Oral narrative as intangible cultural heritage and social force
Research project
Since the 1980s, there has been a rising interest in oral narration in many fields, as a general competence as well as a speciality for professionals. This project studied various aspects, within a Swedish context.
Oral narrative have during the last decades come to have a distinct position in cultural heritage policy. It is seen as an important strategy for documenting and representing buildings, artefact collections, social institutions and folkways. There is also a process of defining, promoting and exposing oral narrative as cultural heritage in its own right. Furthermore, there is a tendency to view storytelling as an underestimated social power with a huge democratic, norm-critical and social potential. This project aimed to identify important actors, practices, and discourses at work.
An important role is filled by the self-pronounced storyteller movement, with the Berättarnätet Sverige as a network platform, in linking different actors and organizations and acting towards the public, authorities, schools and other relevant forces in order to promote oral storytelling. Since Sweden ratified the Unesco Convention for the Safeguarding of the Intangible Cultural Heritage, the culture-political framework offers new opportunities for oral storytelling. The Sagobygden (Land of Legends) project in Region Kronoberg was in 2018 inscribed on Unesco’s Register of Good Safeguarding Practices.
In our project, we have highlighted the problems of handling the inherent paradoxes of presenting everyday practices as performing art, and also studied earlier attempts (ca 1890-1950) to promote storytelling as heritage.
The rhetoric on why oral storytelling is a heritage to safeguard uses three different lines of argumentation. One focus on clear-cut stories with distinct chains of events and defined actors which ought to be preserved. There is a long and dominant scientific tradition of collecting and cataloguing stories to refer to, a canon of tales and legends, which can serve as benchmarks for contemporary stories as well. Another argumentation speaks of oral storytelling as a performance style, where vernacular language (including dialect) and addressing the audience directly are central factors. The performer should be personally involved with his/her stories. The authority to tell a story is built from relating own personal experiences, through group identification (for example ethnic or geographical), or from having learnt from elderly people. Furthermore, the ability to listen to the audience’s reactions and have a direct interaction with them is important. Finally, one argumentation speak of storytelling situations, where the meeting between individuals is central. This is closely intertwined with a cultural critique of us “not spending enough time together” and “too few meetings across the generations”.
Storytelling has opened a possibility for Sàmi people to enter Swedish public life and draw attention to Sámi culture. The interplay between genres is a creative force in Sámi art, and the forms of oral presentation are easily discernible in autobiographical written works. The importance of yoik as a form which integrates spoken narrative and music into a unique genre has to be emphasized. One distinctive feature of Sámi poetry, which also strengthens its functions of marking identity, is the possibility to project irony and critique in forms not transparent for the outsider which gives a special weight to public performances.

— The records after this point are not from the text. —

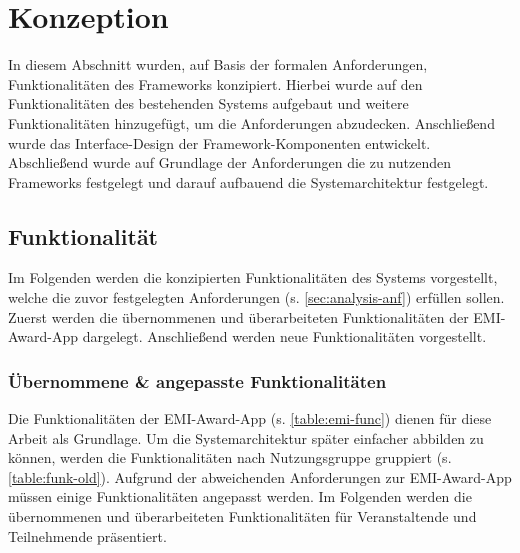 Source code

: \chapter{Konzeption} \label{chapter:conception}

In diesem Abschnitt wurden, auf Basis der formalen Anforderungen,
Funktionalitäten des Frameworks konzipiert. Hierbei wurde auf den
Funktionalitäten des bestehenden Systems aufgebaut und weitere Funktionalitäten
hinzugefügt, um die Anforderungen abzudecken. Anschließend wurde das
Interface-Design der Frame\-work-Kom\-po\-nen\-ten entwickelt. Abschließend wurde
auf Grundlage der Anforderungen die zu nutzenden Frameworks festgelegt und
darauf aufbauend die Systemarchitektur festgelegt.

\section{Funktionalität} \label{sec:concept-func}

Im Folgenden werden die konzipierten Funktionalitäten des Systems
vorgestellt, welche die zuvor festgelegten Anforderungen (s.
\autoref{sec:analysis-anf}) erfüllen sollen. Zuerst werden die übernommenen und
überarbeiteten Funktionalitäten der EMI-Award-App dargelegt. Anschließend werden
neue Funktionalitäten vorgestellt.

\subsection{Übernommene \& angepasste Funktionalitäten}

Die Funktionalitäten der EMI-Award-App (s. \autoref{table:emi-func}) dienen für
diese Arbeit als Grundlage. Um die Systemarchitektur später einfacher abbilden
zu können, werden die Funktionalitäten nach Nutzungsgruppe gruppiert (s.
\autoref{table:funk-old}). Aufgrund der abweichenden Anforderungen zur
EMI-Award-App müssen einige Funktionalitäten angepasst werden. Im Folgenden
werden die übernommenen und überarbeiteten Funktionalitäten für Veranstaltende
und Teilnehmende präsentiert.

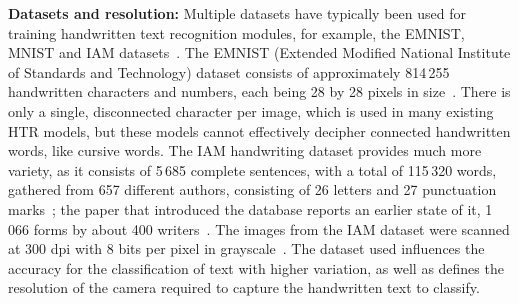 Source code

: \textbf{Datasets and resolution:} Multiple datasets have typically been used for training handwritten text recognition modules, for example, the EMNIST, MNIST and IAM datasets~\cite[p.~2]{mamun2024}. The EMNIST (Extended Modified National Institute of Standards and Technology) dataset consists of approximately 814\,255 handwritten characters and numbers, each being 28 by 28 pixels in size~\cite[p.~40]{chen2023}. There is only a single, disconnected character per image, which is used in many existing HTR models, but these models cannot effectively decipher connected handwritten words, like cursive words. The IAM handwriting dataset provides much more variety, as it consists of 5\,685 complete sentences, with a total of 115\,320 words, gathered from 657 different authors, consisting of 26 letters and 27 punctuation marks~\cite{iamdb}; the paper that introduced the database reports an earlier state of it, 1\,066 forms by about 400 writers~\cite[p.~39]{marti2002}. The images from the IAM dataset were scanned at 300 dpi with 8 bits per pixel in grayscale~\cite{iamdb}. The dataset used influences the accuracy for the classification of text with higher variation, as well as defines the resolution of the camera required to capture the handwritten text to classify. 

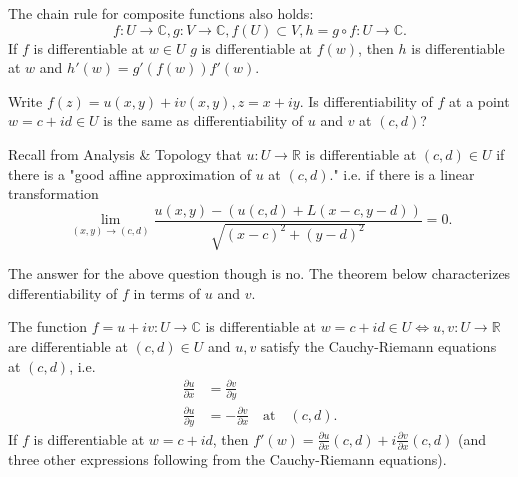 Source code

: The chain rule for composite functions also holds:
\[
    f:U\to\mathbb{C},g:V\to \mathbb{C},f(U)\subset V,h=g\circ f:U \to \mathbb{C}.
\]
If \(f\) is differentiable at \(w \in U\) \(g\) is differentiable at \(f(w)\), then \(h\) is differentiable at \(w\) and \(h'(w)=g'(f(w))f'(w)\).

\begin{problem}
    Write \(f(z) = u(x,y)+iv(x,y),z=x+iy\). Is differentiability of \(f\) at a point \(w = c + id \in U\) is the same as differentiability of \(u\) and \(v\) at \((c,d)\)?
\end{problem}

Recall from Analysis \& Topology that \(u: U \to \mathbb{R}\) is differentiable at \((c,d)\in U\) if there is a "good affine approximation of \(u\) at \((c,d)\)." i.e. if there is a linear transformation
\[
    \lim\limits_{(x,y) \to (c,d)} \frac{u(x,y) - (u(c,d) + L(x-c,y-d))}{\sqrt{(x-c)^2 + (y-d)^2}} = 0.
\]

The answer for the above question though is no. The theorem below characterizes differentiability of \(f\) in terms of \(u\) and \(v\).

\begin{theorem}
    The function \(f = u + iv:U\to \mathbb{C}\) is differentiable at \(w = c + id \in U \iff  u,v: U \to \mathbb{R}\) are differentiable at \((c,d) \in U\) and \(u, v\) satisfy the Cauchy-Riemann equations at \((c,d)\), i.e.
    \begin{align*}
        \frac{\partial u}{\partial x} &= \frac{\partial v}{\partial y}\\
        \frac{\partial u}{\partial y} &= - \frac{\partial v}{\partial x}\quad\text{at}\quad(c,d).
    \end{align*}
    If \(f\) is differentiable at \(w = c + id\), then \(f'(w) = \frac{\partial u}{\partial x} (c,d) + i \frac{\partial v}{\partial x} (c,d)\) (and three other expressions following from the Cauchy-Riemann equations).
\end{theorem}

The rhetoric of storytelling as a social force is to a large extent about participation. One project study notice strategies for getting people to take part in public situations through narration, and thus contributing to emancipatory aims. Another study highlights how storytelling has become a tool for strengthening local and regional identification and cooperation by establishing situations where people can meet and exchange individual experiences.